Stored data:
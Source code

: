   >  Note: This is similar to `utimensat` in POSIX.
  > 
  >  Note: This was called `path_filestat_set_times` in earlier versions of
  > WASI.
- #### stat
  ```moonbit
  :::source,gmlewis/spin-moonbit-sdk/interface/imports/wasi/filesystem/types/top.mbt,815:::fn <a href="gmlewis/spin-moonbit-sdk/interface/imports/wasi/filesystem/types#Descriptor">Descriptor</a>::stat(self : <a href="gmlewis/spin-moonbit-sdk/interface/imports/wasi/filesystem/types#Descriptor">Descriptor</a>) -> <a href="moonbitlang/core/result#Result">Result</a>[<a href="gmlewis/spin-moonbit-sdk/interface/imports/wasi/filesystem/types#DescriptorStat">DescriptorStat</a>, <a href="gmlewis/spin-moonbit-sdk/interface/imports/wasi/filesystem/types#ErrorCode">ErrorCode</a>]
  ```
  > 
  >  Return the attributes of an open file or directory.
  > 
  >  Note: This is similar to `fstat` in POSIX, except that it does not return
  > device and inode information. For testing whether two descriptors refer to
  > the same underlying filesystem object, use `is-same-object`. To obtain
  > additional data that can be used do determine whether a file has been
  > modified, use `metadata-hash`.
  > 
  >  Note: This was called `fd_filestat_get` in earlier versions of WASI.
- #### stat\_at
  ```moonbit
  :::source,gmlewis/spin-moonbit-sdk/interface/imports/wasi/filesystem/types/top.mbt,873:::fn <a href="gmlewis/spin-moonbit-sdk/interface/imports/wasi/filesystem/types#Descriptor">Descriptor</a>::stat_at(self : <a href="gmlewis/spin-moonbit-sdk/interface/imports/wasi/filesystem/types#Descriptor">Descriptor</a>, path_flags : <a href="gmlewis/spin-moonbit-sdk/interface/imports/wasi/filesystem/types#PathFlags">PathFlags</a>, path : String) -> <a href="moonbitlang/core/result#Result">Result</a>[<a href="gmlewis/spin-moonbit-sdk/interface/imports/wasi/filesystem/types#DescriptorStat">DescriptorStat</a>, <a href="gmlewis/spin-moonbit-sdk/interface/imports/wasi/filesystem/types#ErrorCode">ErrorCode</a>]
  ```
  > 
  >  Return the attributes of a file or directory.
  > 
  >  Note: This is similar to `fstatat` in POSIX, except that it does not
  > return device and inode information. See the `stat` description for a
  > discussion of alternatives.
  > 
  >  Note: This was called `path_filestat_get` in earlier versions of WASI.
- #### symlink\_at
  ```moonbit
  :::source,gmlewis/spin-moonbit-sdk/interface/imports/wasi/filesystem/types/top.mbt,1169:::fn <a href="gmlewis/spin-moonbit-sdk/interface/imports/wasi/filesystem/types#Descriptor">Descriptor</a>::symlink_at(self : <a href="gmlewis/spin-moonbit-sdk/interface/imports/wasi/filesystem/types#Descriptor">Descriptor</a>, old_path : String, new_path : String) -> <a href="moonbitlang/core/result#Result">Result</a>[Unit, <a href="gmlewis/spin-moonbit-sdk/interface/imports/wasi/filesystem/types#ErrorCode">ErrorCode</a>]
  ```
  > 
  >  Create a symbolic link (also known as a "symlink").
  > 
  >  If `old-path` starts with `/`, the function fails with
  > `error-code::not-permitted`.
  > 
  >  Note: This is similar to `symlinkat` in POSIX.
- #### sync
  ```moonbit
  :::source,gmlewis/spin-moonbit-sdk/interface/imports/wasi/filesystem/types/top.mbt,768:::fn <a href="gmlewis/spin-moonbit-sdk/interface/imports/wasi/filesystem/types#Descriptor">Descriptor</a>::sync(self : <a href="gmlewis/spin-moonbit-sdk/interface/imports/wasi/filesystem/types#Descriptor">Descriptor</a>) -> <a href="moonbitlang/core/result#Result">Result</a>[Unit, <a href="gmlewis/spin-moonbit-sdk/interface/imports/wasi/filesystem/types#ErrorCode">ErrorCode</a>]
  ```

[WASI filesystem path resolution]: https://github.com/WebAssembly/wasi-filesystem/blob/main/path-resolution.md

## Problem to work on
Using the entries above, copy out all lines that contain the string "This".

## Response to the exercise
:   >  Note: This is similar to `utimensat` in POSIX.
  >  Note: This was called `path_filestat_set_times` in earlier versions of
  >  Note: This is similar to `fstat` in POSIX, except that it does not return
  >  Note: This was called `fd_filestat_get` in earlier versions of WASI.
  >  Note: This is similar to `fstatat` in POSIX, except that it does not
  >  Note: This was called `path_filestat_get` in earlier versions of WASI.
  >  Note: This is similar to `symlinkat` in POSIX.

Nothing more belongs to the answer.